Urbit Rocks

A planet with multi-coloured swirls on a black background

Urbit is the most ambitious software project you’ve probably never heard of. I don’t think there’s anything else in computing that even comes close.

Urbit is a re-imagining of what computing could look like if you had a decentralised, encrypted, peer-to-peer network underlying everything. It’s what the Internet wanted to be when it grew up.

Your Urbit is a virtual cloud computer that you control forever. Here are just a few reasons why Urbit is so awesome.

Urbit remembers what you tell it

Urbit is a single-level store. When I reboot my laptop it loses half its brain. Urbit doesn’t forget. I can have my Urbit crash while I’m in the middle of typing a sentence, and I won’t lose a single keystroke. Once it reboots, the latest snapshot is restored and every event since then is re-played perfectly.

You get a strong cryptographic identity

Every Urbit has a fixed cryptographic identity that is also its network address. Think of it like a DNS record, IP address and GPG keypair all joined together except 1000x less terrible. Fundamentally, an Urbit address is just a number, but every address has a neat phonemic representation associated with it like ~ligrys-ligtel.

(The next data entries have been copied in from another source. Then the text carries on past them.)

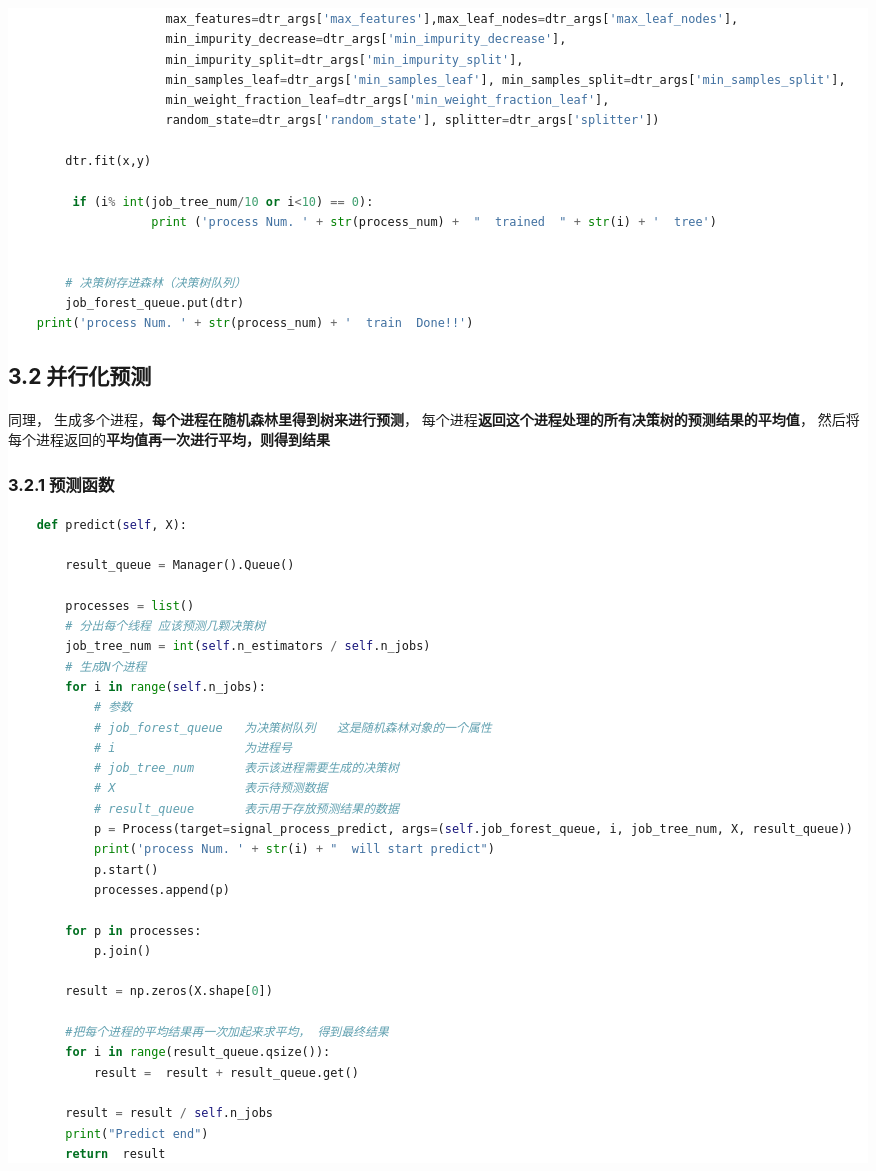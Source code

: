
 ```python
                      max_features=dtr_args['max_features'],max_leaf_nodes=dtr_args['max_leaf_nodes'],
                      min_impurity_decrease=dtr_args['min_impurity_decrease'],
                      min_impurity_split=dtr_args['min_impurity_split'],
                      min_samples_leaf=dtr_args['min_samples_leaf'], min_samples_split=dtr_args['min_samples_split'],
                      min_weight_fraction_leaf=dtr_args['min_weight_fraction_leaf'],
                      random_state=dtr_args['random_state'], splitter=dtr_args['splitter'])

        dtr.fit(x,y)

         if (i% int(job_tree_num/10 or i<10) == 0):
                    print ('process Num. ' + str(process_num) +  "  trained  " + str(i) + '  tree')


        # 决策树存进森林（决策树队列）
        job_forest_queue.put(dtr)
    print('process Num. ' + str(process_num) + '  train  Done!!')

```

## 3.2 并行化预测

同理， 生成多个进程，**每个进程在随机森林里得到树来进行预测**， 每个进程**返回这个进程处理的所有决策树的预测结果的平均值**， 然后将每个进程返回的**平均值再一次进行平均，则得到结果**



### 3.2.1 预测函数

```python
    def predict(self, X):

        result_queue = Manager().Queue()

        processes = list()
        # 分出每个线程 应该预测几颗决策树
        job_tree_num = int(self.n_estimators / self.n_jobs)
        # 生成N个进程
        for i in range(self.n_jobs):
            # 参数
            # job_forest_queue   为决策树队列   这是随机森林对象的一个属性
            # i                  为进程号
            # job_tree_num       表示该进程需要生成的决策树
            # X                  表示待预测数据
            # result_queue       表示用于存放预测结果的数据
            p = Process(target=signal_process_predict, args=(self.job_forest_queue, i, job_tree_num, X, result_queue))
            print('process Num. ' + str(i) + "  will start predict")
            p.start()
            processes.append(p)

        for p in processes:
            p.join()

        result = np.zeros(X.shape[0])

        #把每个进程的平均结果再一次加起来求平均， 得到最终结果
        for i in range(result_queue.qsize()):
            result =  result + result_queue.get()

        result = result / self.n_jobs
        print("Predict end")
        return  result
```

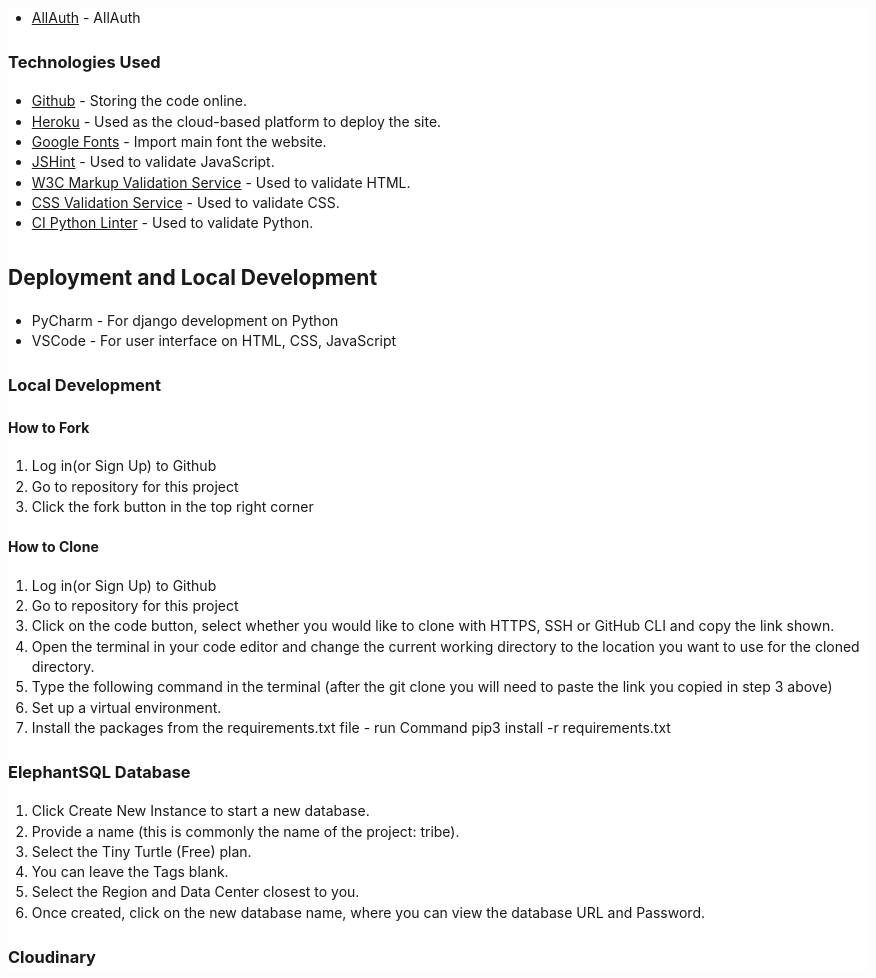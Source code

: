 * [AllAuth](https://docs.allauth.org/en/latest/) - AllAuth

### Technologies Used

* [Github](https://github.com/) - Storing the code online.
* [Heroku](https://www.heroku.com/) - Used as the cloud-based platform to deploy the site.
* [Google Fonts](https://fonts.google.com/) - Import main font the website.
* [JSHint](https://jshint.com/) - Used to validate JavaScript.
* [W3C Markup Validation Service](https://validator.w3.org/) - Used to validate HTML.
* [CSS Validation Service](https://jigsaw.w3.org/css-validator/) - Used to validate CSS.
* [CI Python Linter](https://pep8ci.herokuapp.com/#) - Used to validate Python.

## Deployment and Local Development

* PyCharm - For django development on Python
* VSCode -  For user interface on HTML, CSS, JavaScript

### Local Development

#### How to Fork

1. Log in(or Sign Up) to Github
2. Go to repository for this project
3. Click the fork button in the top right corner

#### How to Clone

1. Log in(or Sign Up) to Github
2. Go to repository for this project
3. Click on the code button, select whether you would like to clone with HTTPS, SSH or GitHub CLI and copy the link
   shown.
4. Open the terminal in your code editor and change the current working directory to the location you want to use for
   the cloned directory.
5. Type the following command in the terminal (after the git clone you will need to paste the link you copied in step 3
   above)
6. Set up a virtual environment.
7. Install the packages from the requirements.txt file - run Command pip3 install -r requirements.txt

### ElephantSQL Database

1. Click Create New Instance to start a new database.
2. Provide a name (this is commonly the name of the project: tribe).
3. Select the Tiny Turtle (Free) plan.
4. You can leave the Tags blank.
5. Select the Region and Data Center closest to you.
6. Once created, click on the new database name, where you can view the database URL and Password.

### Cloudinary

Address-space is a scarce resource

At first this seems like a downside but I think it’s actually a really important feature. The Urbit address space is 128-bits and arranged in a hierarchy (“galaxy”, “star”, “planet”, “moon”, “comet”) where shorter addresses are the most valuable (remember, your address is also a name, and short names are easier to remember). As a result, spam has a real cost and longer (cheaper) Urbit addresses will be less trusted by default.